*** Task material Section Begins ***
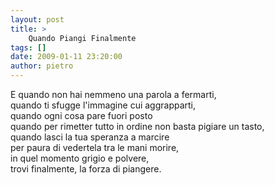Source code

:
 ```yaml
---
layout: post
title: >
    Quando Piangi Finalmente
tags: []
date: 2009-01-11 23:20:00
author: pietro
---
```

E quando non hai nemmeno una parola a fermarti,<br/>quando ti sfugge l'immagine cui aggrapparti,<br/>quando ogni cosa pare fuori posto<br/>quando per rimetter tutto in ordine non basta pigiare un tasto,<br/>quando lasci la tua speranza a marcire<br/>per paura di vedertela tra le mani morire,<br/>in quel momento grigio e polvere,<br/>trovi finalmente, la forza di piangere.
*** Task material Section Ends ***
▶ Work required
Output the data verbatim, images excluded.

▶ Solved problem
Source code

:
 ```yaml
---
layout: post
title: >
    Quando Piangi Finalmente
tags: []
date: 2009-01-11 23:20:00
author: pietro
---
```

E quando non hai nemmeno una parola a fermarti,<br/>quando ti sfugge l'immagine cui aggrapparti,<br/>quando ogni cosa pare fuori posto<br/>quando per rimetter tutto in ordine non basta pigiare un tasto,<br/>quando lasci la tua speranza a marcire<br/>per paura di vedertela tra le mani morire,<br/>in quel momento grigio e polvere,<br/>trovi finalmente, la forza di piangere.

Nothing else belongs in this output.